Definiu-se, assim, que no instante em que o segurado optar por aderir ao seguro proposto, as bases contratuais que estabelecem e especificam a abrangência da cobertura, seus prêmios e condições, já foram definidas a partir das negociações entre seguradora e estipulante, permitindo ao grupo se beneficiar das benesses da contratação em bloco.
Esse é o alicerce do voto da Excelentíssima Ministra Maria Isabel Gallotti, afirmando, inclusive, que “antes das adesões das pessoas vinculadas ao estipulante, a entidade seguradora sequer pode identificar com precisão os indivíduos que efetivamente irão compor o grupo segurado e nem aqueles que, ao longo da relação contratual, aderiram ou se desvincularam desse grupo, o que evidencia não ser compatível com a estrutura do contrato coletivo atribuir à seguradora o dever de prestar informações diretamente ao segurado.”
Portanto, sendo a negociação dos termos do contrato principal anterior a sua celebração, a Corte entendeu que o dever de informação, necessariamente prévio a celebração do contrato, cabe ao estipulante, desincumbindo-se as seguradoras do dever de informar individualmente aos segurados acerca de efetiva cobertura securitária e suas exceções.

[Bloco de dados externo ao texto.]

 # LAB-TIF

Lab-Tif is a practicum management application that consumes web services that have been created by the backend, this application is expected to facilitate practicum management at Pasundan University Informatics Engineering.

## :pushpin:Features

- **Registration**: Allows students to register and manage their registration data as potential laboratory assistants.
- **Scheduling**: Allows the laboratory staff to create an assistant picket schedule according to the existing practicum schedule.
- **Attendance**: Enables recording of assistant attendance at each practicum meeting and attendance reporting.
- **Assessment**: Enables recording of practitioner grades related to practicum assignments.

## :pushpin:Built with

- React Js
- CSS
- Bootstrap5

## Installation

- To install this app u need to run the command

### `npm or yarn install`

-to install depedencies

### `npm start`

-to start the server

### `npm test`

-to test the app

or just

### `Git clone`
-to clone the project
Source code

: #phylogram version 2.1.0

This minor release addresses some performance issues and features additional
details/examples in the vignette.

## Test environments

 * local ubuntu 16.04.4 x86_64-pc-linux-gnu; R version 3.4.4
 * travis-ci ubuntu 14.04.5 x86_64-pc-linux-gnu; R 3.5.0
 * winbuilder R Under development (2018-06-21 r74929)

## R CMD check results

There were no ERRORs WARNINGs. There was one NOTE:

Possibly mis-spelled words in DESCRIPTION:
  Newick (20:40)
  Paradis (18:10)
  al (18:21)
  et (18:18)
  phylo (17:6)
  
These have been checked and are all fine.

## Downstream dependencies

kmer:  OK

Nesse caso, cabe a seguradora tão somente fornecer todos os elementos acerca das garantias oferecidas ao estipulante e dele receber as informações sobre o grupo que será posteriormente segurado e a ele vinculado.
Divergiram do entendimento da i. Ministra Relatora os Ministros Raul Araújo e Marco Buzzi, para os quais o dever de informação também pode ser imputado a seguradora, tendo em vista que a existência da figura do estipulante não afastaria o dever e obrigação de informação, enquanto fornecedora, nos termos do Código de Defesa do Consumidor. Contudo, tal posicionamento não prevaleceu, restando, assim, superado.
Diante da pacificação do entendimento, o tema não mais precisará ser revisitado na Corte Superior, possuindo a referida sessão função de dirimir o desacordo anteriormente existente entre as turmas que julgam termas relativos a Direito Privado.
Formaram maioria com a relatora os Ministros Luís Felipe Salomão e Antonio Carlos Ferreira.
Assim, enfrentado o tema, cabe atenção especial por parte tanto das entidades estipuladas, quanto das seguradoras e, especialmente dos segurados, a fim de que se busque garantir o acesso pleno a informação ao grupo segurado, evitando-se interpretações desvirtuadas sobre a efetiva cobertura securitária nos contratos de seguro em grupo.
Matteus Henrique de Oliveira
Advogado. Mestrando em Direito pela Universidade de Brasília (UnB). Pós-graduando em Direito e Processo Tributário pela Academia Brasileira de Direito Constitucional (ABDConst). Pós-graduando em Direito Civil pela Fundação Escola Superior do Ministério Público. Bacharel em Direito pela Universidade Federal do Paraná (UFPR).
Art. 801. O seguro de pessoas pode ser estipulado por pessoa natural ou jurídica em proveito de grupo que a ela, de qualquer modo, se vincule.
Art 21. Nos casos de seguros legalmente obrigatórios, o estipulante equipara-se ao segurado para os eleitos de contratação e manutenção do seguro.